Spectral stability estimates for elliptic operators subject to domain transformations with non-uniformly bounded gradients

TL;DR

This paper establishes spectral stability estimates for elliptic operators under domain deformations induced by locally Lipschitz homeomorphisms, including cases with non-uniformly bounded gradients, and applies these results to domains with cusps.

Contribution

It provides new stability estimates for eigenvalues and eigenfunctions under domain transformations without requiring uniform gradient bounds.

Findings

Stability estimates hold without uniform bounds on deformation gradients.

Convergence rates for eigenvalues and eigenfunctions are derived for cusp domains.

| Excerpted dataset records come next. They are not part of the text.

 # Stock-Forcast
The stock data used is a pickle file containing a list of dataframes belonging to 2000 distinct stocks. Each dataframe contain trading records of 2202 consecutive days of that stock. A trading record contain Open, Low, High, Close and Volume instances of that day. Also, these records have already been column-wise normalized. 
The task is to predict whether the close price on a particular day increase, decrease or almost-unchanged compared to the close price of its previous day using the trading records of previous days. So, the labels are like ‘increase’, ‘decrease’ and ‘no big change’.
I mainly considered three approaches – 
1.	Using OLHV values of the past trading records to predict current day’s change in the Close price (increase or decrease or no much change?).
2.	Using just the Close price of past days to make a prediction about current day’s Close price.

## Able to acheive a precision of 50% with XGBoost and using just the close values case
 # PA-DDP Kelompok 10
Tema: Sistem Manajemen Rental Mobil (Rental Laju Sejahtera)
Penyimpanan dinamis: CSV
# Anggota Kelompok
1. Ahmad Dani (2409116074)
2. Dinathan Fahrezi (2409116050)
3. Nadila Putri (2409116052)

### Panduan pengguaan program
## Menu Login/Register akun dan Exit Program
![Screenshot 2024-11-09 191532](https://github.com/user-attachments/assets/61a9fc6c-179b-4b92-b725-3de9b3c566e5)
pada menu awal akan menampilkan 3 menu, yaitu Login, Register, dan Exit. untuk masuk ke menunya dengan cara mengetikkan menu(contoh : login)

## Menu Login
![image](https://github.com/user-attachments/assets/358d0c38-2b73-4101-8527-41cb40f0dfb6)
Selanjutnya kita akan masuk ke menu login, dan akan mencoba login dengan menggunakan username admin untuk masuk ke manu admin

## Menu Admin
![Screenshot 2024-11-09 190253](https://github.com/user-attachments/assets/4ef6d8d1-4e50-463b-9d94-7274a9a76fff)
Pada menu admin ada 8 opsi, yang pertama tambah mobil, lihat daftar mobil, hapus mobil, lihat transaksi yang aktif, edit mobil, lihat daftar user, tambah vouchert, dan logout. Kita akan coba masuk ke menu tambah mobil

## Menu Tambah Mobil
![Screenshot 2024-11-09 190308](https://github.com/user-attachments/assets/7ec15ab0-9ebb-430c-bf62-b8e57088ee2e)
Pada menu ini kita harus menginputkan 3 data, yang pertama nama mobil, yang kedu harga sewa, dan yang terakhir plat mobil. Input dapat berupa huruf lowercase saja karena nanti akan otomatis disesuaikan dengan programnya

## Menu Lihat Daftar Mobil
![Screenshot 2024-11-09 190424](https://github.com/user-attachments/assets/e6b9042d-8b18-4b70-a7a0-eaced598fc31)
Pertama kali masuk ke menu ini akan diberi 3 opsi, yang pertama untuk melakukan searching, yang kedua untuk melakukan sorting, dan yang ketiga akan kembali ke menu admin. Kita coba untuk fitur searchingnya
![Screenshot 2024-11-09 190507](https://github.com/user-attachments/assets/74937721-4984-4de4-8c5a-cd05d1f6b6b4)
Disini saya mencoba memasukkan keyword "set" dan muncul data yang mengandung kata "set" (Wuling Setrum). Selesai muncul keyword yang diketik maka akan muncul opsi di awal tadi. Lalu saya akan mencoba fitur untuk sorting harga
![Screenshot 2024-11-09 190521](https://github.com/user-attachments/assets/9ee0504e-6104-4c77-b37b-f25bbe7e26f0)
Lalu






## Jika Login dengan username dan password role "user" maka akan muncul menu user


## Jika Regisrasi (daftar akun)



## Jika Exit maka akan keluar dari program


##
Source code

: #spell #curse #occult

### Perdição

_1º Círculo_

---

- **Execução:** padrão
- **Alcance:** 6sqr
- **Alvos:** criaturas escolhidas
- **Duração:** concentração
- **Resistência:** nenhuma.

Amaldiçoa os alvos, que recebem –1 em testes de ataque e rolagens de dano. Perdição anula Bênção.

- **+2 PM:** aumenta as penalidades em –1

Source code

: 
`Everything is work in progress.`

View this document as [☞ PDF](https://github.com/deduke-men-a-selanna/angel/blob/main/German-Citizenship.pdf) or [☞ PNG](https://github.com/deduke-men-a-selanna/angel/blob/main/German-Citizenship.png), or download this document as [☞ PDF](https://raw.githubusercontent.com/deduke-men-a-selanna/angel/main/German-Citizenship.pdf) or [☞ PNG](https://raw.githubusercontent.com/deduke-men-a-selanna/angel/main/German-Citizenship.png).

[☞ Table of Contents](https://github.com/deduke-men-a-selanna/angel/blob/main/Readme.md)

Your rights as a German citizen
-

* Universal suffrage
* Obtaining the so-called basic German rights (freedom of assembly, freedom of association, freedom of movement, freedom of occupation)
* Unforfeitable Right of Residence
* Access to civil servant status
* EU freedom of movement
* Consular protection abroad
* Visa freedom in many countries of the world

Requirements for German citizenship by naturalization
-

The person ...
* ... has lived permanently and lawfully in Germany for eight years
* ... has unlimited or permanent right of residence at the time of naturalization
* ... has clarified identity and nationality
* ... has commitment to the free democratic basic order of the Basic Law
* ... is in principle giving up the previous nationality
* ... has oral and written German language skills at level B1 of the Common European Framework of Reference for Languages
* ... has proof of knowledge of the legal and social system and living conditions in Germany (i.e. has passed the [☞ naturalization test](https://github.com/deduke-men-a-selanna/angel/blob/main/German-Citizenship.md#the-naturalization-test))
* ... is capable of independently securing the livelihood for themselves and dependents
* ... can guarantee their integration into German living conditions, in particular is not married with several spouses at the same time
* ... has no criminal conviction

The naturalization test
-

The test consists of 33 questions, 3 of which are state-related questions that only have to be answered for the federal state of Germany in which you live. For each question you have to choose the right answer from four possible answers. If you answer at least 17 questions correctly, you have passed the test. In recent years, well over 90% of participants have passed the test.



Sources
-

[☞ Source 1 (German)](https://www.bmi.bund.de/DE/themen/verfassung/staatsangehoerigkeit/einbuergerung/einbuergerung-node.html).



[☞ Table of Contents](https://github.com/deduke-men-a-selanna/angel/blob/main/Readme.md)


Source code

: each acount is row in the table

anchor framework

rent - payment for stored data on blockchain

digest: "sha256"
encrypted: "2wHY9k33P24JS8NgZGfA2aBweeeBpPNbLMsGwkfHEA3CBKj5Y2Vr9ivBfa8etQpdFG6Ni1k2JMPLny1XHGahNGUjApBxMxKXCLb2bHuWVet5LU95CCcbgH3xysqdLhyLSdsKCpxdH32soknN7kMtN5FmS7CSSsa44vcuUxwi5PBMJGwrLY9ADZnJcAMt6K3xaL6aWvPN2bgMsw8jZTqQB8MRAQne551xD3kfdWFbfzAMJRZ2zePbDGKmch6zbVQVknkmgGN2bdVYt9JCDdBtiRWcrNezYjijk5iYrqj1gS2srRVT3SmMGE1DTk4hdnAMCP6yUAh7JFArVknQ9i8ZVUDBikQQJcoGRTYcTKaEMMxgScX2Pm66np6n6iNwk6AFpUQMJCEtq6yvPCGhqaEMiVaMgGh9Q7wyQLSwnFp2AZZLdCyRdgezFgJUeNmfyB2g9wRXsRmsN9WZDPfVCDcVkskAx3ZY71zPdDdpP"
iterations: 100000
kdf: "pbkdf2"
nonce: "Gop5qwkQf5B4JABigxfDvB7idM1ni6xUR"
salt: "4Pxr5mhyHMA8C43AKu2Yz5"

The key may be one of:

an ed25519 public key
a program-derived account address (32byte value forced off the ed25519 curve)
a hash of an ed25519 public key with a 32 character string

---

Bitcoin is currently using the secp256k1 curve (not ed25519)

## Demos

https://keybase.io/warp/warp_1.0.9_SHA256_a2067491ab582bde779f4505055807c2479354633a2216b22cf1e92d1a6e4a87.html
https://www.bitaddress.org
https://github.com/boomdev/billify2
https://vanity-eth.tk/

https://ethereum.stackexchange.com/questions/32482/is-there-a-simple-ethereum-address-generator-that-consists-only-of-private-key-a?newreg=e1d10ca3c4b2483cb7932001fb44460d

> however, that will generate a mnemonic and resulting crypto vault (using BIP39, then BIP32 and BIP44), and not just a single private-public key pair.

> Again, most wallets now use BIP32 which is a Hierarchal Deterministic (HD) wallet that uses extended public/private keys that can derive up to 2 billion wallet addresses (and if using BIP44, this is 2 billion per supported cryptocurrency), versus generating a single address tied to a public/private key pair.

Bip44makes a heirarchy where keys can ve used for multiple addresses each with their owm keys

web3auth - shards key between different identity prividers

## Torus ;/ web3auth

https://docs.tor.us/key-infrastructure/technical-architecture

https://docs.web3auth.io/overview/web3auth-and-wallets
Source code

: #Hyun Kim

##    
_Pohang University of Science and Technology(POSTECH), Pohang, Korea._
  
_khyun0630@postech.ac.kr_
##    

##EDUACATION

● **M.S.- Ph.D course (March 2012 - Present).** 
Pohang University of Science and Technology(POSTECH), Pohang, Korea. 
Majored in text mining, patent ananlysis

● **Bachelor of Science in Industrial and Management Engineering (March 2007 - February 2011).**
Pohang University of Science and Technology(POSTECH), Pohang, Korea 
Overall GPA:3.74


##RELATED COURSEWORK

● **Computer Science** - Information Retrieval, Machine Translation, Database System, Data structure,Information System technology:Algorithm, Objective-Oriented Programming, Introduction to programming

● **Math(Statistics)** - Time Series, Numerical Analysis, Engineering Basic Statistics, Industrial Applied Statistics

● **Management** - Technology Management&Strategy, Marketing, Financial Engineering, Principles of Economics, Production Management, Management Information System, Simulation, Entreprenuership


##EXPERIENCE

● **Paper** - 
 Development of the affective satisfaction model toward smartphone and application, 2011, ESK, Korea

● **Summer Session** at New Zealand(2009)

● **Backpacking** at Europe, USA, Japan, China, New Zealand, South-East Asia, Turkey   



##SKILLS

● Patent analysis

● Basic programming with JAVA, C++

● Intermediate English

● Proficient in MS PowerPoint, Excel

Results apply to Lipschitz domain approximations of irregular shapes.

Abstract

We consider uniformly elliptic operators with Dirichlet or Neumann homogeneous boundary conditions on a domain $\Omega $ in ${\mathbb{R}}^N$. We consider deformations $\phi (\Omega)$ of $\Omega $ obtained by means of a locally Lipschitz homeomorphism $\phi $ and we estimate the variation of the eigenfunctions and eigenvalues upon variation of $\phi $. We prove general stability estimates without using uniform upper bounds for the gradients of the maps $\phi$. As an application, we obtain estimates on the rate of convergence for eigenvalues and eigenfunctions when a domain with an outward cusp is approximated by a sequence of Lipschitz domains.